Validating smoking data from the Veteran's Affairs Health Factors dataset, an electronic data source.
Academic Article
Overview
abstract
INTRODUCTION: We assessed smoking data from the Veterans Health Administration (VHA) electronic medical record (EMR) Health Factors dataset. METHODS: To assess the validity of the EMR Health Factors smoking data, we first created an algorithm to convert text entries into a 3-category smoking variable (never, former, and current). We compared this EMR smoking variable to 2 different sources of patient self-reported smoking survey data: (a) 6,816 HIV-infected and -uninfected participants in the 8-site Veterans Aging Cohort Study (VACS-8) and (b) a subset of 13,689 participants from the national VACS Virtual Cohort (VACS-VC), who also completed the 1999 Large Health Study (LHS) survey. Sensitivity, specificity, and kappa statistics were used to evaluate agreement of EMR Health Factors smoking data with self-report smoking data.
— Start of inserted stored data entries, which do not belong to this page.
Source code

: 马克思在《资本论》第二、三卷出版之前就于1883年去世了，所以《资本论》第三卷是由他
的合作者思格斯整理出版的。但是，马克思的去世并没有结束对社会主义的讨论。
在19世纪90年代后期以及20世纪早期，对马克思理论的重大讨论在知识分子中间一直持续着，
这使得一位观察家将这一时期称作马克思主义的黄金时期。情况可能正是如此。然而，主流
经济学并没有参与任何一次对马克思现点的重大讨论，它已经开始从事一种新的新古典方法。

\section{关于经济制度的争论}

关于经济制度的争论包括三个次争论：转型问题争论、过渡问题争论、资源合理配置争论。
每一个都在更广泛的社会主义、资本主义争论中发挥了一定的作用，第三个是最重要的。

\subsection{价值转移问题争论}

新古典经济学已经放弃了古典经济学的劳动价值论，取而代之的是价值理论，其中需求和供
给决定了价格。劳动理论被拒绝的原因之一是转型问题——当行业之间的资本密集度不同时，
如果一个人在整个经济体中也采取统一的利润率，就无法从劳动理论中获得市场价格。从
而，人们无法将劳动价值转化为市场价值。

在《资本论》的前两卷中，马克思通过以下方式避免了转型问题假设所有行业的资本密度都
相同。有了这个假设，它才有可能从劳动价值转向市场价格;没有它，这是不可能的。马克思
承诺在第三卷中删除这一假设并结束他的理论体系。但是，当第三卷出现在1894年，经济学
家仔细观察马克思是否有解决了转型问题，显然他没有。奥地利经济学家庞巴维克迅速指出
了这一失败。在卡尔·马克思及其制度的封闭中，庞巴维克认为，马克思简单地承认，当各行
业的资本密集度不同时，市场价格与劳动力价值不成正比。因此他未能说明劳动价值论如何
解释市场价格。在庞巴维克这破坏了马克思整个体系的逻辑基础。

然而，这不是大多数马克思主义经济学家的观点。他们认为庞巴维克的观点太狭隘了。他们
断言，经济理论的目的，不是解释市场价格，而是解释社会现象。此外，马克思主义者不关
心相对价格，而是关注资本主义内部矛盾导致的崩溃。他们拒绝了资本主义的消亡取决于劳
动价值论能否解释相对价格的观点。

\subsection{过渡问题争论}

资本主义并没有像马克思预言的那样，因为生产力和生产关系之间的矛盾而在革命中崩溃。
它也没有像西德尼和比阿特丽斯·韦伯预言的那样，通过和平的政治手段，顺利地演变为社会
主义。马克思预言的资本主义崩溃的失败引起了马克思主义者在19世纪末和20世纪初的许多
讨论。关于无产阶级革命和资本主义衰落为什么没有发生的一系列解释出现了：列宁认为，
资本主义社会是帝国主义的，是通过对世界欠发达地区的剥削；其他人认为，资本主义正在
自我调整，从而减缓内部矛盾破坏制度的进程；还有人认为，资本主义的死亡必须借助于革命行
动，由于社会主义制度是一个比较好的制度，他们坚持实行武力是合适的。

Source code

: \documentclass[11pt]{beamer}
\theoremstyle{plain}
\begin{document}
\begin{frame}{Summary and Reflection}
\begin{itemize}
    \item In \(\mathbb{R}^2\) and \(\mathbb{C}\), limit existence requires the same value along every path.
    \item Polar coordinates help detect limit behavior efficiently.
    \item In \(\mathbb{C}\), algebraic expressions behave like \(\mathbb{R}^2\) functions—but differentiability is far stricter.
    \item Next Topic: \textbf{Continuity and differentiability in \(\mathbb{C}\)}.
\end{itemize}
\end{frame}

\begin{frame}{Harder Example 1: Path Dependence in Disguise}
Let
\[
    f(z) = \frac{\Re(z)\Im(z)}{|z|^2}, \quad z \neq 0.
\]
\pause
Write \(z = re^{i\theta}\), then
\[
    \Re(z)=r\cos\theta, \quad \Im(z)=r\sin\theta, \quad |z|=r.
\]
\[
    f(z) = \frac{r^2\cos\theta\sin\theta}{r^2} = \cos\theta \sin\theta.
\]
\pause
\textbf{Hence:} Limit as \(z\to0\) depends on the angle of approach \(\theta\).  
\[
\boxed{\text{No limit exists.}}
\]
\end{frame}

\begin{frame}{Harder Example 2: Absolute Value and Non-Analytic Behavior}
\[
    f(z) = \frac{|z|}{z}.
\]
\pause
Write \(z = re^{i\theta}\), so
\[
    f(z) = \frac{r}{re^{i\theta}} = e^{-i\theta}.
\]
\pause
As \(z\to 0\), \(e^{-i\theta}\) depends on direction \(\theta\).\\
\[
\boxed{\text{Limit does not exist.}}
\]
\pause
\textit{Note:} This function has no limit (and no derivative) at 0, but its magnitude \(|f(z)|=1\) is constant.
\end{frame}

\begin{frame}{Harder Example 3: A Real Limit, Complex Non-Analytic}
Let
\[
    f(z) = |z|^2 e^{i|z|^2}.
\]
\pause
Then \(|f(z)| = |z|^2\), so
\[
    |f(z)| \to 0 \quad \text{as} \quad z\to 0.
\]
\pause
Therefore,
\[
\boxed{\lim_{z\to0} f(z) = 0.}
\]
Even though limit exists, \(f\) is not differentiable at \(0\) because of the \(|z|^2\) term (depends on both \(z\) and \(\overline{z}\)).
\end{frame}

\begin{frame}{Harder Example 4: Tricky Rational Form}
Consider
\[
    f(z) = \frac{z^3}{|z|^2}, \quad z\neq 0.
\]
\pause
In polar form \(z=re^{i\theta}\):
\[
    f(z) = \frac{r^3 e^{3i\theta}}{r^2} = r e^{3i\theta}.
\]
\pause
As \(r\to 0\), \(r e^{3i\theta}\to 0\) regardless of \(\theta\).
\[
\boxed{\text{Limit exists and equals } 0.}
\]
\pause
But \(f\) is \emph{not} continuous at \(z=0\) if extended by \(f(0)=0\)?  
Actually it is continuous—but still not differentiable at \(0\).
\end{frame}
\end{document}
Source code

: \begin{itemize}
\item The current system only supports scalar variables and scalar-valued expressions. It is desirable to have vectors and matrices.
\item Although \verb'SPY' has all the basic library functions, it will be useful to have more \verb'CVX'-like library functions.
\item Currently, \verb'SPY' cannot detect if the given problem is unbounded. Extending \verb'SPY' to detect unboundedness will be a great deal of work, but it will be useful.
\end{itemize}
RESULTS: For the EMR Health Factors and VACS-8 comparison of current, former, and never smoking categories, the kappa statistic was .66. For EMR Health Factors and VACS-VC/LHS comparison of smoking, the kappa statistic was .61. CONCLUSIONS: Based on kappa statistics, agreement between the EMR Health Factors and survey sources is substantial. Identification of current smokers nationally within the VHA can be used in future studies to track smoking status over time, to evaluate smoking interventions, and to adjust for smoking status in research. Our methodology may provide insights for other organizations seeking to use EMR data for accurate determination of smoking status.